Records excerpted from a collection:

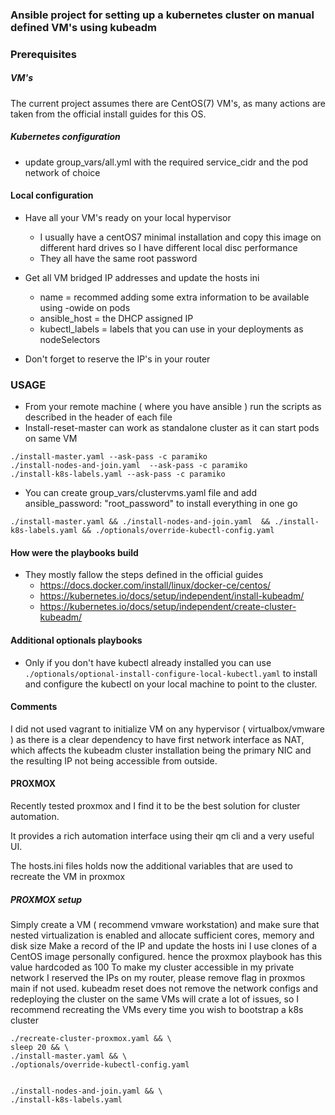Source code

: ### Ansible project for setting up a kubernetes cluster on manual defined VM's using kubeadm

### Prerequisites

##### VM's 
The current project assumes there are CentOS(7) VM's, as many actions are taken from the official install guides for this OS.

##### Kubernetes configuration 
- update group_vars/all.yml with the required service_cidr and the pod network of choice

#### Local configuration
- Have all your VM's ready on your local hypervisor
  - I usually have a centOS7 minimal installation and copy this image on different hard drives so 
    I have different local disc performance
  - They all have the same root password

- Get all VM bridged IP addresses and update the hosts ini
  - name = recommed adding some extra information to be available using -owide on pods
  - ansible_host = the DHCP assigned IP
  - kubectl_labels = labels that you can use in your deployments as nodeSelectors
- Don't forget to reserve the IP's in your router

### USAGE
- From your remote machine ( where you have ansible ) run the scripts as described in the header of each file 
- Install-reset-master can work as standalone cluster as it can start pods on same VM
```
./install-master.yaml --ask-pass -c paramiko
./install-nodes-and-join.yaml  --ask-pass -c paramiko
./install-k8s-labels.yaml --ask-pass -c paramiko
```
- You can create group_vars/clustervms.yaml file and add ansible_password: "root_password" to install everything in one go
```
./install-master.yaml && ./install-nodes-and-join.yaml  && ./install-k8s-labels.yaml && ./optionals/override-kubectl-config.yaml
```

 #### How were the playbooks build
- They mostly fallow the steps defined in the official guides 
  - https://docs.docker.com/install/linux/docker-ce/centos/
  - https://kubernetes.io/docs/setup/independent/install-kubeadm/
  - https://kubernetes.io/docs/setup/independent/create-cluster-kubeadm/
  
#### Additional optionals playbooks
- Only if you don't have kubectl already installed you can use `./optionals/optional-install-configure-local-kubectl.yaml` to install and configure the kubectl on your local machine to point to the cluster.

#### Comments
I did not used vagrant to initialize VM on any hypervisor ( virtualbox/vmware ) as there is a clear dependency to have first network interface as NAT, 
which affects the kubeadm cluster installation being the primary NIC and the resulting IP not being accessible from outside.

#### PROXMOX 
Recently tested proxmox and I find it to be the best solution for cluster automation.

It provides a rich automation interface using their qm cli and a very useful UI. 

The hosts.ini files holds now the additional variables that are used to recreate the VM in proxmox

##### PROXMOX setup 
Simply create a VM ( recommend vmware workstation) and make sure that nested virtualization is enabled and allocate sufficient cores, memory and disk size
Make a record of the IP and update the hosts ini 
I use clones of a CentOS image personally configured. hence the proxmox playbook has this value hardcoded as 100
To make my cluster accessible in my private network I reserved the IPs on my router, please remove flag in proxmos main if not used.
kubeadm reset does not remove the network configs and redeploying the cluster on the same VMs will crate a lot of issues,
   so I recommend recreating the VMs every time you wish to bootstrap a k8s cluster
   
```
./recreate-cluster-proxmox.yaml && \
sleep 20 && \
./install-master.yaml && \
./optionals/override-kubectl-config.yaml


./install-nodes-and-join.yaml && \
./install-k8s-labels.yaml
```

...

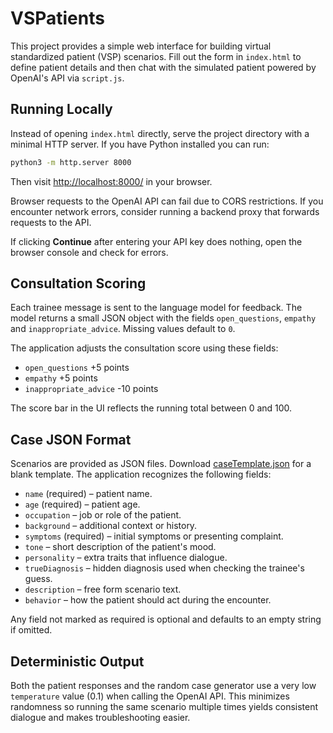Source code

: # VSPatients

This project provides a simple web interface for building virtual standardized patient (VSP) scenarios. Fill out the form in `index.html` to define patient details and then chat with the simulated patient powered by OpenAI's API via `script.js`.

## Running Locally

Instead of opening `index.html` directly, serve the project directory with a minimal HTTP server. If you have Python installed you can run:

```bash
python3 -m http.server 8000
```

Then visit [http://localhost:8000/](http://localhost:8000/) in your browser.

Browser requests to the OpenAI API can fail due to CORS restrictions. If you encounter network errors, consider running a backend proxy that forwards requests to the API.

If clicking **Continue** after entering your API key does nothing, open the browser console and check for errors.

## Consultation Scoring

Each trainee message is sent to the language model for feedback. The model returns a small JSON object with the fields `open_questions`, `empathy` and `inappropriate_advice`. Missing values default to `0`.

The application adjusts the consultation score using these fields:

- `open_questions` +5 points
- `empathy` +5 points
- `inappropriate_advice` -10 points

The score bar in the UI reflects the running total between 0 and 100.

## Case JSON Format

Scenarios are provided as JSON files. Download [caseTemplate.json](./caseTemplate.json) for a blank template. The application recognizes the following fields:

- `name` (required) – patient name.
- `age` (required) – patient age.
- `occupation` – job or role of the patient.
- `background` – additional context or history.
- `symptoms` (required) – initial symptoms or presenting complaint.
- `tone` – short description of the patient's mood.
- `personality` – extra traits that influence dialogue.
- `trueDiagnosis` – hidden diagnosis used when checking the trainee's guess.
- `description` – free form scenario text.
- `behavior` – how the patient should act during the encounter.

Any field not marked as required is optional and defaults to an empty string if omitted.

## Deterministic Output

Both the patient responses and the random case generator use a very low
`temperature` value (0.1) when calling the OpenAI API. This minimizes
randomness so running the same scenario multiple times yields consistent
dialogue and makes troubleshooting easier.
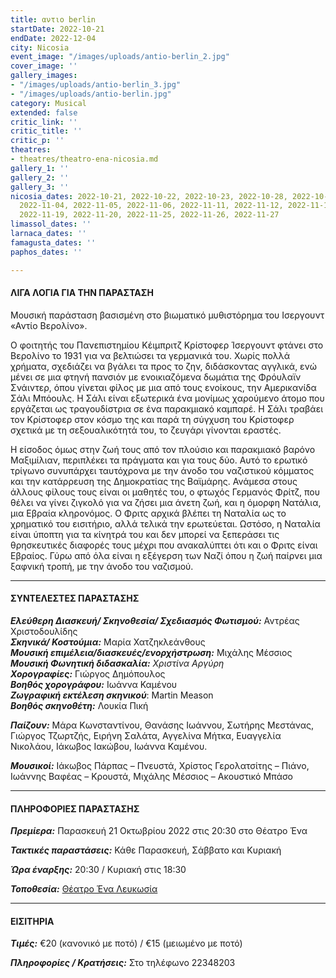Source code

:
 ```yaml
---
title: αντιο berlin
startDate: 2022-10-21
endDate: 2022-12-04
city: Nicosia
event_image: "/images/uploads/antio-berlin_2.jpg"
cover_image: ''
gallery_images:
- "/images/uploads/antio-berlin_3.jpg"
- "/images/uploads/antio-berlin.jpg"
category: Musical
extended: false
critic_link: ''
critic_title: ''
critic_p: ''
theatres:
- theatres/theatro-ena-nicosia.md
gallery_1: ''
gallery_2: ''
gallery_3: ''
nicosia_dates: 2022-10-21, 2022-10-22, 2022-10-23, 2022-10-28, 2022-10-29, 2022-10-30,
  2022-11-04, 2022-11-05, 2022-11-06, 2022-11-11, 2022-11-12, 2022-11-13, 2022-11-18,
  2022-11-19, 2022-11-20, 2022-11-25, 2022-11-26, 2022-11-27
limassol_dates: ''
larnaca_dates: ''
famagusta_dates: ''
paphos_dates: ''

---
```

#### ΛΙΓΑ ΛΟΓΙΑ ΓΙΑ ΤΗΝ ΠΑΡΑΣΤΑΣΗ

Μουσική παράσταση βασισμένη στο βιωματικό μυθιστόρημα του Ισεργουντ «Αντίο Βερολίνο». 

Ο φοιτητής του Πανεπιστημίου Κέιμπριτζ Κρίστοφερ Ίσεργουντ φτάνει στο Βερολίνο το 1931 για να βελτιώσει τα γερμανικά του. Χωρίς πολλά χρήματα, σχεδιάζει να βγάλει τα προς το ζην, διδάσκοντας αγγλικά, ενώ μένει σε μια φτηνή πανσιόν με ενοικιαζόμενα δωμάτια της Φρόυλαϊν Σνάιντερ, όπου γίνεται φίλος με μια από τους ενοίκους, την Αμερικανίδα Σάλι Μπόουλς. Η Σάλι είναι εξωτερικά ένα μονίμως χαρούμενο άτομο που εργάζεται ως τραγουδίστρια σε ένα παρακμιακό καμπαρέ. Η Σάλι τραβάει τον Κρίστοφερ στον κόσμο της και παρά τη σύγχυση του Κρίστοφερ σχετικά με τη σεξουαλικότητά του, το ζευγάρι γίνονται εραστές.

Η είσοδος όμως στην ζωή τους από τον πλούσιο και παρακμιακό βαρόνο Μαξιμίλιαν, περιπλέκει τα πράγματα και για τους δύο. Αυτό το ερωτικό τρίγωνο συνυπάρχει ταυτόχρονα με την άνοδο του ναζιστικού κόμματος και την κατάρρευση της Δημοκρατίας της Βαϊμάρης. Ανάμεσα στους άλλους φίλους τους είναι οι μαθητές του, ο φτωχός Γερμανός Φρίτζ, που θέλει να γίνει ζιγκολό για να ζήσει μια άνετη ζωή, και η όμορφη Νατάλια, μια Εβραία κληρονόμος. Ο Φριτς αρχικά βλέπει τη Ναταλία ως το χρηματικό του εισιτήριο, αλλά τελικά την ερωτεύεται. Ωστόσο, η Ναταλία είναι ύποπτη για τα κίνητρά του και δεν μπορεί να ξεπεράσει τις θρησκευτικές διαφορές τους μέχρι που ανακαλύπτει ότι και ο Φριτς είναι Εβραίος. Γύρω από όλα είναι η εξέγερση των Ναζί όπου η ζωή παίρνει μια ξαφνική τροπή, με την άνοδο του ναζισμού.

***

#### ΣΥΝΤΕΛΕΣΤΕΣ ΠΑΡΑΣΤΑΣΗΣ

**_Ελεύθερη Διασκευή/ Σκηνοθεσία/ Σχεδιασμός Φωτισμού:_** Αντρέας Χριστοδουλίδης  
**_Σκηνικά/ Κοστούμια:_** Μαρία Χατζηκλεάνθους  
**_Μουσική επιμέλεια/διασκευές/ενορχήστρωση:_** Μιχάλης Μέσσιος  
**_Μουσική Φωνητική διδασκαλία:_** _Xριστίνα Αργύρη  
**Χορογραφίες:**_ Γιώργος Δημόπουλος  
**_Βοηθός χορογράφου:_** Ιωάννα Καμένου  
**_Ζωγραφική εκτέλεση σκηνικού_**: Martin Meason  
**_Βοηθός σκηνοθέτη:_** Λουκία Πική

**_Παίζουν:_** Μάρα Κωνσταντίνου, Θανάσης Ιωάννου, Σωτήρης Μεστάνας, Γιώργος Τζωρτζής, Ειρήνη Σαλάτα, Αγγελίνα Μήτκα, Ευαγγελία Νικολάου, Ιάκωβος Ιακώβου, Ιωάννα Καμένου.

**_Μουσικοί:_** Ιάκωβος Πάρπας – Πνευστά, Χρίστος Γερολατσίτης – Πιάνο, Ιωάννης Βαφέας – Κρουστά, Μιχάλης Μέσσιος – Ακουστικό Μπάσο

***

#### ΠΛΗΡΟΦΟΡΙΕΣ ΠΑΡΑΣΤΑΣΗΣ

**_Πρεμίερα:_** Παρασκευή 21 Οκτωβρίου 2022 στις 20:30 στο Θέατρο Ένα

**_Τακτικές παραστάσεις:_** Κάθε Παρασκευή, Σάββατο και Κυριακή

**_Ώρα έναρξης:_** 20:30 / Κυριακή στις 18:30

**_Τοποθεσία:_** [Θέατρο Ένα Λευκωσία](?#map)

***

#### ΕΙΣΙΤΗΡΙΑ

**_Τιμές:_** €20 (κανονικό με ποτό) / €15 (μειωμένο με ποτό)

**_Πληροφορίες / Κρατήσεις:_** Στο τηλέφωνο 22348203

Required action: Please copy the lines above from the line with "Instead of opening" up to and including the line with "Then visit [http://localhost:8000/](http://localhost:8000/)", exactly as written and with nothing else.

Your response:
Instead of opening `index.html` directly, serve the project directory with a minimal HTTP server. If you have Python installed you can run:

```bash
python3 -m http.server 8000
```

Then visit [http://localhost:8000/](http://localhost:8000/) in your browser.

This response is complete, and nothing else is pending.